◆ Supplied records
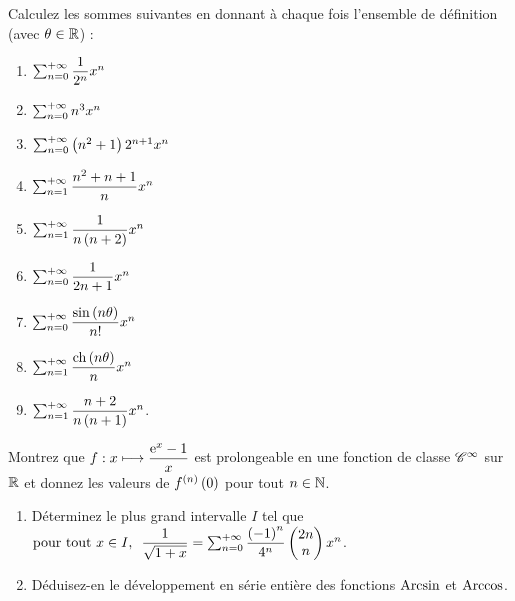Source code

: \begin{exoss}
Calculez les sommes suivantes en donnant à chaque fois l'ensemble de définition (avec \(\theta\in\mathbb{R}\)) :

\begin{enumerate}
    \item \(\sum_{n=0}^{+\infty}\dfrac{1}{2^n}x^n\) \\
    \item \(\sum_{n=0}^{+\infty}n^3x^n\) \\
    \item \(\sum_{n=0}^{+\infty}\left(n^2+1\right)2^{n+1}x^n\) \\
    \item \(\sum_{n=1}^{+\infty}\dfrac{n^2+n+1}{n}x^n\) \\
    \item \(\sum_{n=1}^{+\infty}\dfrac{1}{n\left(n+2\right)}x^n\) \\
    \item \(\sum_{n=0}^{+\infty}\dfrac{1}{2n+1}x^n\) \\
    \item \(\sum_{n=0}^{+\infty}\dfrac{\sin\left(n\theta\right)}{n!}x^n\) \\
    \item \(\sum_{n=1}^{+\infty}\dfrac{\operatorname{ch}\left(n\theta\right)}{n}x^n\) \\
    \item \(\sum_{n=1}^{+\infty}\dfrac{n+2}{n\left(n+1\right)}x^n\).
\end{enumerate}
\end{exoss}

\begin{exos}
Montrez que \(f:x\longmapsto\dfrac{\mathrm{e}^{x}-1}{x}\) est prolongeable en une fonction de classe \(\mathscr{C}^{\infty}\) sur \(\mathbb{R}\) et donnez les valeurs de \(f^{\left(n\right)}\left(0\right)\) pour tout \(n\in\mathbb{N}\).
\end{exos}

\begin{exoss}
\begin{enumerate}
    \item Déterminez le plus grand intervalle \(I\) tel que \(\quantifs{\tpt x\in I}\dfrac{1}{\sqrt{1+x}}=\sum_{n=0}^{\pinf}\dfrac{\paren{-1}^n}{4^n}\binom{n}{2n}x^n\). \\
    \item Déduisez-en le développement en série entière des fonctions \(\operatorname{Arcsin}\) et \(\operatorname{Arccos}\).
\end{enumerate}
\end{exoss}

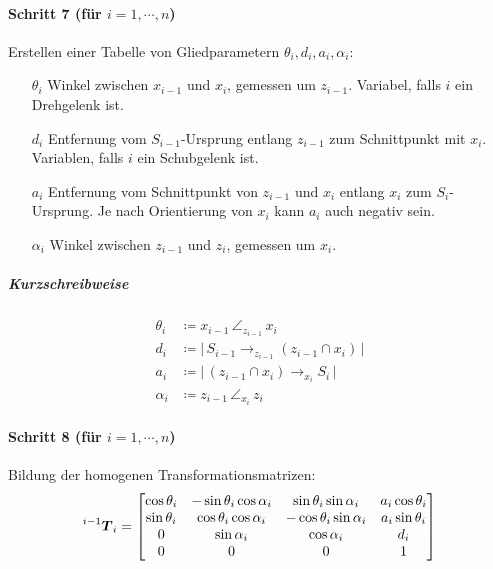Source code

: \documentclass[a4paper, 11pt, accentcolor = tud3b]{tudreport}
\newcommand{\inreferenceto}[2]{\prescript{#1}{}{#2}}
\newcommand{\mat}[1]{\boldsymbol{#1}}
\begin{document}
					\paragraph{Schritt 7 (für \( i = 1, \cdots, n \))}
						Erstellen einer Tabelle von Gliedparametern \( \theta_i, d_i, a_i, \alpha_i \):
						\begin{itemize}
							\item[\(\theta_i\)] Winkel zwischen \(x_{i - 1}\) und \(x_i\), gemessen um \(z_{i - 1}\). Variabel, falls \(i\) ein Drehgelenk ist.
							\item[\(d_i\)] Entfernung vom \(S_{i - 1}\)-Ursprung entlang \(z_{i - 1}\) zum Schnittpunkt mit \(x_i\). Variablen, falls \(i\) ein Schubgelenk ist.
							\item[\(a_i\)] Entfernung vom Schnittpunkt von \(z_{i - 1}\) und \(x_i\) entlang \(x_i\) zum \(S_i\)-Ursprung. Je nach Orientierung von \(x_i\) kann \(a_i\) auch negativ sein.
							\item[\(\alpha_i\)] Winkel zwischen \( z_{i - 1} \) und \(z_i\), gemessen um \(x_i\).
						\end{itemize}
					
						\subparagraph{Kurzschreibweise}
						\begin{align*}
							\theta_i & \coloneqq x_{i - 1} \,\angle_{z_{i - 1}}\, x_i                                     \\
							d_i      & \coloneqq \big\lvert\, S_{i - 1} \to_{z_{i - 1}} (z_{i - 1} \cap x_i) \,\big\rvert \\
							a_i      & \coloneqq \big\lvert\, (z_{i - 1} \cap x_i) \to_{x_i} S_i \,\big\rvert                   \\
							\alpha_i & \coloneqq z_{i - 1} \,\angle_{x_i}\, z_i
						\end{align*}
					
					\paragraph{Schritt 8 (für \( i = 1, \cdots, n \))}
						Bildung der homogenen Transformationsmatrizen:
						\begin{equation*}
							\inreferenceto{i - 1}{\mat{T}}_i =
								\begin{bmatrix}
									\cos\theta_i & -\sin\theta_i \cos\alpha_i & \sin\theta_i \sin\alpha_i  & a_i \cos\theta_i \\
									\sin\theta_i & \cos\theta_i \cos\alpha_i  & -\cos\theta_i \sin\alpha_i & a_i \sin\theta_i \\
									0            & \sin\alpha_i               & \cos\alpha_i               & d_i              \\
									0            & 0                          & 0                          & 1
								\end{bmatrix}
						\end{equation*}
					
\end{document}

--

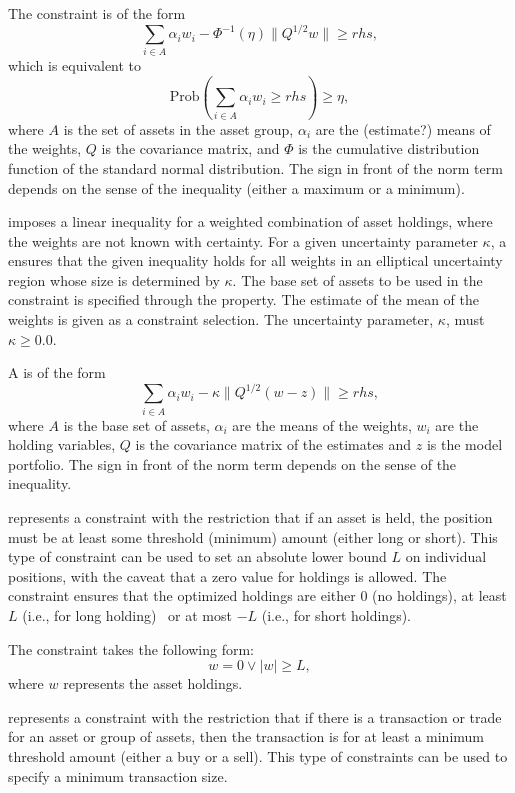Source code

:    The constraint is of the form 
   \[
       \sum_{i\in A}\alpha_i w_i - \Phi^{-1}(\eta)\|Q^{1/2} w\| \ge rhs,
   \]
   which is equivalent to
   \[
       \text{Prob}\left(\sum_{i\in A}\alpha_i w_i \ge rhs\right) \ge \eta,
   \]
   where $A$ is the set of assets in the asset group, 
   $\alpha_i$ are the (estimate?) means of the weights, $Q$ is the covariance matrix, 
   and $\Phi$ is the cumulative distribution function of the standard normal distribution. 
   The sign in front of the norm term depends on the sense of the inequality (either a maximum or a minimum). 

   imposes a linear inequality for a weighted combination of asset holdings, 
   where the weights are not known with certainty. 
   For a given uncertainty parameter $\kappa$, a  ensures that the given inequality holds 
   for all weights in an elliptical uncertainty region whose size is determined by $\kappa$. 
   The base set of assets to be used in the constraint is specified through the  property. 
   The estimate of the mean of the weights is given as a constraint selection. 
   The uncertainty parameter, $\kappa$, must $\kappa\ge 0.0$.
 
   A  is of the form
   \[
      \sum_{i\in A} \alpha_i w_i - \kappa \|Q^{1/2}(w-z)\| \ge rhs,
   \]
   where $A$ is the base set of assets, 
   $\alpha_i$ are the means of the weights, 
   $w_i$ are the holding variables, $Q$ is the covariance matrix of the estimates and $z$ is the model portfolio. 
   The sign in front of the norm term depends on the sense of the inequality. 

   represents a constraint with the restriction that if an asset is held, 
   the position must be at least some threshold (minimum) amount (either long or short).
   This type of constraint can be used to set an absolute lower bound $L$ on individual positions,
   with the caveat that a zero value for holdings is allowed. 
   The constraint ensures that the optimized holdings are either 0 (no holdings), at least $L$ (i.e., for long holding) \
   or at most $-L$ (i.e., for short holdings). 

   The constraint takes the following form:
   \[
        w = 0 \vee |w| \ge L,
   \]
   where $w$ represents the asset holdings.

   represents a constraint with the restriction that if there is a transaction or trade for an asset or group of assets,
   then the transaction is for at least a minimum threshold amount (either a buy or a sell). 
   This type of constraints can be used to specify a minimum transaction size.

---

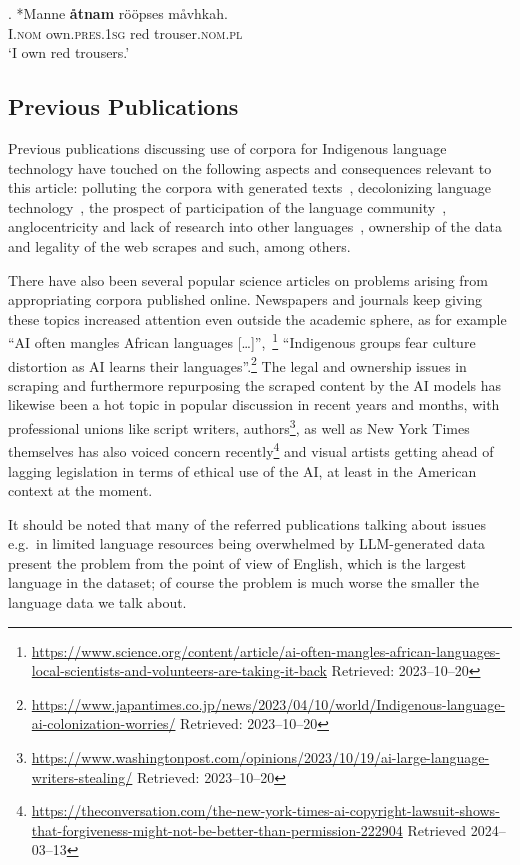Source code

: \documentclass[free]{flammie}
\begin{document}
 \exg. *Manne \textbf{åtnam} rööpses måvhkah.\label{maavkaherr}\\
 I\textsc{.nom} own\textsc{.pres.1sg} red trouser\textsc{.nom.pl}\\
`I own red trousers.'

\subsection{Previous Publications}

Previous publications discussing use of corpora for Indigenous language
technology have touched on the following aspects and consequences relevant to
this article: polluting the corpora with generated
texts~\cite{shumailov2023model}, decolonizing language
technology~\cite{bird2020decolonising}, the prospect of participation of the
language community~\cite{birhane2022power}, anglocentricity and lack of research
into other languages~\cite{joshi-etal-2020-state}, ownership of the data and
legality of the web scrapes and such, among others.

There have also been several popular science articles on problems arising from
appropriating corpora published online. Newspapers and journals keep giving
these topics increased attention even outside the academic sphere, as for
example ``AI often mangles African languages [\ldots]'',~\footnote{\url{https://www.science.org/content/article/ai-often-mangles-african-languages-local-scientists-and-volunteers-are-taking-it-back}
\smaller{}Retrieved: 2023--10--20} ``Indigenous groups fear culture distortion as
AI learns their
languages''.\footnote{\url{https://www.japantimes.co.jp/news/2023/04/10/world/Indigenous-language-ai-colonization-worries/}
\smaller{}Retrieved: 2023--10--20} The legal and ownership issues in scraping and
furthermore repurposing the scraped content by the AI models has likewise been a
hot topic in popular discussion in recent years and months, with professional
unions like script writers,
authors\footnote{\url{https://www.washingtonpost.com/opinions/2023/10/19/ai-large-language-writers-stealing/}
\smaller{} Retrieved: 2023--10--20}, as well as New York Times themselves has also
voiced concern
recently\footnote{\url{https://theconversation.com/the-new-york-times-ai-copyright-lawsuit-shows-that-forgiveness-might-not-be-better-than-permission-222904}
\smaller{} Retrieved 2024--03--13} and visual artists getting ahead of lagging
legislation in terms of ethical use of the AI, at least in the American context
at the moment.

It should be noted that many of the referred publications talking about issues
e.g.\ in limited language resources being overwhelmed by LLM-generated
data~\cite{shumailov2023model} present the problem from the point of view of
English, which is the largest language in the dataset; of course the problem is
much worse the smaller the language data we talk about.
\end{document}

◆ Work item
Where the line holding "culture distortion as" appears in the listing above, start reproducing exactly, and end with the line holding "voiced concern".

◆ Worked solution
\smaller{}Retrieved: 2023--10--20} ``Indigenous groups fear culture distortion as
AI learns their
languages''.\footnote{\url{https://www.japantimes.co.jp/news/2023/04/10/world/Indigenous-language-ai-colonization-worries/}
\smaller{}Retrieved: 2023--10--20} The legal and ownership issues in scraping and
furthermore repurposing the scraped content by the AI models has likewise been a
hot topic in popular discussion in recent years and months, with professional
unions like script writers,
authors\footnote{\url{https://www.washingtonpost.com/opinions/2023/10/19/ai-large-language-writers-stealing/}
\smaller{} Retrieved: 2023--10--20}, as well as New York Times themselves has also
voiced concern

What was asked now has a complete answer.